● **TASK DESCRIPTION**
All of the entries are to be restated word for word.

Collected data
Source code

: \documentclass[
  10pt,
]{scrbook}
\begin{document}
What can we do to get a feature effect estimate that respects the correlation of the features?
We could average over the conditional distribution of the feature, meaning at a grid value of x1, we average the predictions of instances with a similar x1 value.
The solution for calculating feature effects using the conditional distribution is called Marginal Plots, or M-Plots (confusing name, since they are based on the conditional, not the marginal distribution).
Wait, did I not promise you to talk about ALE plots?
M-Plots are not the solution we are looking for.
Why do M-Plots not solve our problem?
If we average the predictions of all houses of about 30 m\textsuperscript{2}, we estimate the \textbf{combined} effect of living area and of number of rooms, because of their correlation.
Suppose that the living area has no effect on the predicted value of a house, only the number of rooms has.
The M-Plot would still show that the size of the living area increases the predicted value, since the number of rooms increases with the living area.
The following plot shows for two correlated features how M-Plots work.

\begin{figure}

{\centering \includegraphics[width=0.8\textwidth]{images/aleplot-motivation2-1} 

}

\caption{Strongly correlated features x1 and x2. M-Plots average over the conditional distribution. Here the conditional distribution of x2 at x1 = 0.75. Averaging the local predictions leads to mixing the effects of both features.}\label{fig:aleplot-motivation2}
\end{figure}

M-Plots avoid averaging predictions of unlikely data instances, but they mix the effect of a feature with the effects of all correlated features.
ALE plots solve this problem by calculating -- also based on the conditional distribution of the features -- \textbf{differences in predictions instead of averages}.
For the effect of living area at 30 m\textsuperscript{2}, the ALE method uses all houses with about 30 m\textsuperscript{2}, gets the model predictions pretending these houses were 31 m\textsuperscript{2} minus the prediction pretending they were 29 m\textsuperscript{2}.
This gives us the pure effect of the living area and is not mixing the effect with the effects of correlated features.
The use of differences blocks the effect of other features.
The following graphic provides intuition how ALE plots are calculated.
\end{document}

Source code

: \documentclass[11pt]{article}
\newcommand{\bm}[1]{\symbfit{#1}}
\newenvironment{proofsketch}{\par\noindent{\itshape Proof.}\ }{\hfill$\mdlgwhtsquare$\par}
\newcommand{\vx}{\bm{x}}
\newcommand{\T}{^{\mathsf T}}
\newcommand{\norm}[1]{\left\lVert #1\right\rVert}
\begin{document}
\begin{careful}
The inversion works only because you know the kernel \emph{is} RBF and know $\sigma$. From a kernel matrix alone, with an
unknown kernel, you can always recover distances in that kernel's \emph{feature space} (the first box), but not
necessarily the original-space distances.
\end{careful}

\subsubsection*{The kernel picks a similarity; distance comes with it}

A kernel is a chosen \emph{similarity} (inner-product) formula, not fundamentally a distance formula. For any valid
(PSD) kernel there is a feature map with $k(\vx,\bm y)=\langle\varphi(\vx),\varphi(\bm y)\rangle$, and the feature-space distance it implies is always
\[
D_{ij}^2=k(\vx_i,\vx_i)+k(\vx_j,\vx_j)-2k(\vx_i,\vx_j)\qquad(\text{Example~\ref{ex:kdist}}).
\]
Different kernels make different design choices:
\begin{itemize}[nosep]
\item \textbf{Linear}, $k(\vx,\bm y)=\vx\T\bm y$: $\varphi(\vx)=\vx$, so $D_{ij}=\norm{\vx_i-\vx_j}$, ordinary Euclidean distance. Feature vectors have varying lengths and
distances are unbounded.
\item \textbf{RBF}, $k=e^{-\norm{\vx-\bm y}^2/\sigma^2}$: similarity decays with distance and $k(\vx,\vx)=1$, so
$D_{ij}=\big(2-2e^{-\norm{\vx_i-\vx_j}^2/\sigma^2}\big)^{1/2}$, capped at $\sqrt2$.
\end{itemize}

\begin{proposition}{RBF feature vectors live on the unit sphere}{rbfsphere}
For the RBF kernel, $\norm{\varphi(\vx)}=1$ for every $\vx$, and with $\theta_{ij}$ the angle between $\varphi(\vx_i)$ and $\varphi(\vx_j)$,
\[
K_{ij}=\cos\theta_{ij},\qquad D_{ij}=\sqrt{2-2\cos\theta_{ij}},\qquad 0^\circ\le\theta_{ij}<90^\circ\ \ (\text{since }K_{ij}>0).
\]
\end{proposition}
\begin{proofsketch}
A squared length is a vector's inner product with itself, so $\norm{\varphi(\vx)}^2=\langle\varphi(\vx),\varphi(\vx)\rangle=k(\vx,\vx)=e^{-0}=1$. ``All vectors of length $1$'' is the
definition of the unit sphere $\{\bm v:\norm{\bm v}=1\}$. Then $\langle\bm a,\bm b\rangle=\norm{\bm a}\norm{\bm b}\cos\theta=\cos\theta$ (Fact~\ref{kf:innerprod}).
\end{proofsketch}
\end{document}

● **ANSWER TO THIS PROBLEM**
Source code

: \documentclass[
  10pt,
]{scrbook}
\begin{document}
What can we do to get a feature effect estimate that respects the correlation of the features?
We could average over the conditional distribution of the feature, meaning at a grid value of x1, we average the predictions of instances with a similar x1 value.
The solution for calculating feature effects using the conditional distribution is called Marginal Plots, or M-Plots (confusing name, since they are based on the conditional, not the marginal distribution).
Wait, did I not promise you to talk about ALE plots?
M-Plots are not the solution we are looking for.
Why do M-Plots not solve our problem?
If we average the predictions of all houses of about 30 m\textsuperscript{2}, we estimate the \textbf{combined} effect of living area and of number of rooms, because of their correlation.
Suppose that the living area has no effect on the predicted value of a house, only the number of rooms has.
The M-Plot would still show that the size of the living area increases the predicted value, since the number of rooms increases with the living area.
The following plot shows for two correlated features how M-Plots work.

\begin{figure}

{\centering \includegraphics[width=0.8\textwidth]{images/aleplot-motivation2-1} 

}

\caption{Strongly correlated features x1 and x2. M-Plots average over the conditional distribution. Here the conditional distribution of x2 at x1 = 0.75. Averaging the local predictions leads to mixing the effects of both features.}\label{fig:aleplot-motivation2}
\end{figure}

M-Plots avoid averaging predictions of unlikely data instances, but they mix the effect of a feature with the effects of all correlated features.
ALE plots solve this problem by calculating -- also based on the conditional distribution of the features -- \textbf{differences in predictions instead of averages}.
For the effect of living area at 30 m\textsuperscript{2}, the ALE method uses all houses with about 30 m\textsuperscript{2}, gets the model predictions pretending these houses were 31 m\textsuperscript{2} minus the prediction pretending they were 29 m\textsuperscript{2}.
This gives us the pure effect of the living area and is not mixing the effect with the effects of correlated features.
The use of differences blocks the effect of other features.
The following graphic provides intuition how ALE plots are calculated.
\end{document}

Source code

: \documentclass[11pt]{article}
\newcommand{\bm}[1]{\symbfit{#1}}
\newenvironment{proofsketch}{\par\noindent{\itshape Proof.}\ }{\hfill$\mdlgwhtsquare$\par}
\newcommand{\vx}{\bm{x}}
\newcommand{\T}{^{\mathsf T}}
\newcommand{\norm}[1]{\left\lVert #1\right\rVert}
\begin{document}
\begin{careful}
The inversion works only because you know the kernel \emph{is} RBF and know $\sigma$. From a kernel matrix alone, with an
unknown kernel, you can always recover distances in that kernel's \emph{feature space} (the first box), but not
necessarily the original-space distances.
\end{careful}

\subsubsection*{The kernel picks a similarity; distance comes with it}

A kernel is a chosen \emph{similarity} (inner-product) formula, not fundamentally a distance formula. For any valid
(PSD) kernel there is a feature map with $k(\vx,\bm y)=\langle\varphi(\vx),\varphi(\bm y)\rangle$, and the feature-space distance it implies is always
\[
D_{ij}^2=k(\vx_i,\vx_i)+k(\vx_j,\vx_j)-2k(\vx_i,\vx_j)\qquad(\text{Example~\ref{ex:kdist}}).
\]
Different kernels make different design choices:
\begin{itemize}[nosep]
\item \textbf{Linear}, $k(\vx,\bm y)=\vx\T\bm y$: $\varphi(\vx)=\vx$, so $D_{ij}=\norm{\vx_i-\vx_j}$, ordinary Euclidean distance. Feature vectors have varying lengths and
distances are unbounded.
\item \textbf{RBF}, $k=e^{-\norm{\vx-\bm y}^2/\sigma^2}$: similarity decays with distance and $k(\vx,\vx)=1$, so
$D_{ij}=\big(2-2e^{-\norm{\vx_i-\vx_j}^2/\sigma^2}\big)^{1/2}$, capped at $\sqrt2$.
\end{itemize}

\begin{proposition}{RBF feature vectors live on the unit sphere}{rbfsphere}
For the RBF kernel, $\norm{\varphi(\vx)}=1$ for every $\vx$, and with $\theta_{ij}$ the angle between $\varphi(\vx_i)$ and $\varphi(\vx_j)$,
\[
K_{ij}=\cos\theta_{ij},\qquad D_{ij}=\sqrt{2-2\cos\theta_{ij}},\qquad 0^\circ\le\theta_{ij}<90^\circ\ \ (\text{since }K_{ij}>0).
\]
\end{proposition}
\begin{proofsketch}
A squared length is a vector's inner product with itself, so $\norm{\varphi(\vx)}^2=\langle\varphi(\vx),\varphi(\vx)\rangle=k(\vx,\vx)=e^{-0}=1$. ``All vectors of length $1$'' is the
definition of the unit sphere $\{\bm v:\norm{\bm v}=1\}$. Then $\langle\bm a,\bm b\rangle=\norm{\bm a}\norm{\bm b}\cos\theta=\cos\theta$ (Fact~\ref{kf:innerprod}).
\end{proofsketch}
\end{document}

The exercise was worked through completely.